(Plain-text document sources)
'''

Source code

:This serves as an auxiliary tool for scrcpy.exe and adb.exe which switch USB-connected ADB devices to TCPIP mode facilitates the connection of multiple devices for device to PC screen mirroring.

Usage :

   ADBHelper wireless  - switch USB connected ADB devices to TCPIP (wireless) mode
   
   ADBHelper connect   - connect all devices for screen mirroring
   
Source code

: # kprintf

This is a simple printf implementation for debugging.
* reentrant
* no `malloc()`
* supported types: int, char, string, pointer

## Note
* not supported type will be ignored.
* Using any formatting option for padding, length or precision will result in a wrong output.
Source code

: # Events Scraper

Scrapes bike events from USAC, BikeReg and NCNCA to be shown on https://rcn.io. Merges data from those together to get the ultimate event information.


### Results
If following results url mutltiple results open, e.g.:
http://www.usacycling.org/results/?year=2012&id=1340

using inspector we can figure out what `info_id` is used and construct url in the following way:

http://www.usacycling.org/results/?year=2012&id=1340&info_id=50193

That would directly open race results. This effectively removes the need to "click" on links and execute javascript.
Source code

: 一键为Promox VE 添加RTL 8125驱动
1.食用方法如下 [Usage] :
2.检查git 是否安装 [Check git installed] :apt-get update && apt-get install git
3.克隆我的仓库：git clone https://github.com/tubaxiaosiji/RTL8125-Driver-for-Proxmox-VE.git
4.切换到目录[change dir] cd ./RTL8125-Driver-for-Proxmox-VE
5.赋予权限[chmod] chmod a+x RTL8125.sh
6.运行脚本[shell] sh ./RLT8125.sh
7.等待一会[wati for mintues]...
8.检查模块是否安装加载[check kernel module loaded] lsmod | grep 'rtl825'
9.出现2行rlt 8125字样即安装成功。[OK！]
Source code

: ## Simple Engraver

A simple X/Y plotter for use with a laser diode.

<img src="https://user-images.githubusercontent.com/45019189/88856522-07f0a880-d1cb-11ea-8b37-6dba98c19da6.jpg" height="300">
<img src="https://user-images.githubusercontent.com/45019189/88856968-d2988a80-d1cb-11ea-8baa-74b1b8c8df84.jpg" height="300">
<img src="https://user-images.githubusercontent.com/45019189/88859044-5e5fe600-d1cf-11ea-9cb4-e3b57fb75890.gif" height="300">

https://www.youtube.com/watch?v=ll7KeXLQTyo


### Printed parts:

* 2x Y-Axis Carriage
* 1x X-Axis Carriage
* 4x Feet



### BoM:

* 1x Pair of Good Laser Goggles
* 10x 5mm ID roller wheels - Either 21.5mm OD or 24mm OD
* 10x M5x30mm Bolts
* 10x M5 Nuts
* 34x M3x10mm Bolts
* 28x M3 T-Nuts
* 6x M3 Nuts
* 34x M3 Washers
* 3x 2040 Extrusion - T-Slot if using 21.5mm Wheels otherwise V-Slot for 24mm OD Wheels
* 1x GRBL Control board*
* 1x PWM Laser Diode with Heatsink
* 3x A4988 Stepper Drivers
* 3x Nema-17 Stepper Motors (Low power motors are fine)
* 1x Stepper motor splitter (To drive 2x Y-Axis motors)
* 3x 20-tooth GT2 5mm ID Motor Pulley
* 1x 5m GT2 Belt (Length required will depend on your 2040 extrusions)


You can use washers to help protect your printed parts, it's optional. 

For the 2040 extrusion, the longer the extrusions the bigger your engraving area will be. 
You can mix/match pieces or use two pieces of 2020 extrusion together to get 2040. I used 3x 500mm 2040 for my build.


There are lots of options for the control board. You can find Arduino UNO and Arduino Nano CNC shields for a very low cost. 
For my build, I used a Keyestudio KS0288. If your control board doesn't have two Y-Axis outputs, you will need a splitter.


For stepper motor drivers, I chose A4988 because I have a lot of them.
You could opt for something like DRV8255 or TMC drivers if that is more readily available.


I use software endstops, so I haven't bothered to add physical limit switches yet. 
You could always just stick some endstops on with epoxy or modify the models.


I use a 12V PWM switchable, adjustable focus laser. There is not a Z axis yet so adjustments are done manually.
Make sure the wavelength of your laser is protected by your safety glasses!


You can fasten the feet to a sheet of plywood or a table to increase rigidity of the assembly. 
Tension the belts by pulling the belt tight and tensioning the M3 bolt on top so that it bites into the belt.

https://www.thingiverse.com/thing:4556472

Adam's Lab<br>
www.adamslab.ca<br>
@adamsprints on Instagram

'''

## EXERCISE
Copy the data above in full, exactly as it reads.

## EXERCISE OUTPUT
Source code

:This serves as an auxiliary tool for scrcpy.exe and adb.exe which switch USB-connected ADB devices to TCPIP mode facilitates the connection of multiple devices for device to PC screen mirroring.

Usage :

   ADBHelper wireless  - switch USB connected ADB devices to TCPIP (wireless) mode
   
   ADBHelper connect   - connect all devices for screen mirroring
   
Source code

: # kprintf

This is a simple printf implementation for debugging.
* reentrant
* no `malloc()`
* supported types: int, char, string, pointer

## Note
* not supported type will be ignored.
* Using any formatting option for padding, length or precision will result in a wrong output.
Source code

: # Events Scraper

Scrapes bike events from USAC, BikeReg and NCNCA to be shown on https://rcn.io. Merges data from those together to get the ultimate event information.


### Results
If following results url mutltiple results open, e.g.:
http://www.usacycling.org/results/?year=2012&id=1340

using inspector we can figure out what `info_id` is used and construct url in the following way:

http://www.usacycling.org/results/?year=2012&id=1340&info_id=50193

That would directly open race results. This effectively removes the need to "click" on links and execute javascript.
Source code

: 一键为Promox VE 添加RTL 8125驱动
1.食用方法如下 [Usage] :
2.检查git 是否安装 [Check git installed] :apt-get update && apt-get install git
3.克隆我的仓库：git clone https://github.com/tubaxiaosiji/RTL8125-Driver-for-Proxmox-VE.git
4.切换到目录[change dir] cd ./RTL8125-Driver-for-Proxmox-VE
5.赋予权限[chmod] chmod a+x RTL8125.sh
6.运行脚本[shell] sh ./RLT8125.sh
7.等待一会[wati for mintues]...
8.检查模块是否安装加载[check kernel module loaded] lsmod | grep 'rtl825'
9.出现2行rlt 8125字样即安装成功。[OK！]
Source code

: ## Simple Engraver

A simple X/Y plotter for use with a laser diode.

<img src="https://user-images.githubusercontent.com/45019189/88856522-07f0a880-d1cb-11ea-8b37-6dba98c19da6.jpg" height="300">
<img src="https://user-images.githubusercontent.com/45019189/88856968-d2988a80-d1cb-11ea-8baa-74b1b8c8df84.jpg" height="300">
<img src="https://user-images.githubusercontent.com/45019189/88859044-5e5fe600-d1cf-11ea-9cb4-e3b57fb75890.gif" height="300">

https://www.youtube.com/watch?v=ll7KeXLQTyo


### Printed parts:

* 2x Y-Axis Carriage
* 1x X-Axis Carriage
* 4x Feet



### BoM:

* 1x Pair of Good Laser Goggles
* 10x 5mm ID roller wheels - Either 21.5mm OD or 24mm OD
* 10x M5x30mm Bolts
* 10x M5 Nuts
* 34x M3x10mm Bolts
* 28x M3 T-Nuts
* 6x M3 Nuts
* 34x M3 Washers
* 3x 2040 Extrusion - T-Slot if using 21.5mm Wheels otherwise V-Slot for 24mm OD Wheels
* 1x GRBL Control board*
* 1x PWM Laser Diode with Heatsink
* 3x A4988 Stepper Drivers
* 3x Nema-17 Stepper Motors (Low power motors are fine)
* 1x Stepper motor splitter (To drive 2x Y-Axis motors)
* 3x 20-tooth GT2 5mm ID Motor Pulley
* 1x 5m GT2 Belt (Length required will depend on your 2040 extrusions)


You can use washers to help protect your printed parts, it's optional. 

For the 2040 extrusion, the longer the extrusions the bigger your engraving area will be. 
You can mix/match pieces or use two pieces of 2020 extrusion together to get 2040. I used 3x 500mm 2040 for my build.


There are lots of options for the control board. You can find Arduino UNO and Arduino Nano CNC shields for a very low cost. 
For my build, I used a Keyestudio KS0288. If your control board doesn't have two Y-Axis outputs, you will need a splitter.


For stepper motor drivers, I chose A4988 because I have a lot of them.
You could opt for something like DRV8255 or TMC drivers if that is more readily available.


I use software endstops, so I haven't bothered to add physical limit switches yet. 
You could always just stick some endstops on with epoxy or modify the models.


I use a 12V PWM switchable, adjustable focus laser. There is not a Z axis yet so adjustments are done manually.
Make sure the wavelength of your laser is protected by your safety glasses!


You can fasten the feet to a sheet of plywood or a table to increase rigidity of the assembly. 
Tension the belts by pulling the belt tight and tensioning the M3 bolt on top so that it bites into the belt.

https://www.thingiverse.com/thing:4556472

Adam's Lab<br>
www.adamslab.ca<br>
@adamsprints on Instagram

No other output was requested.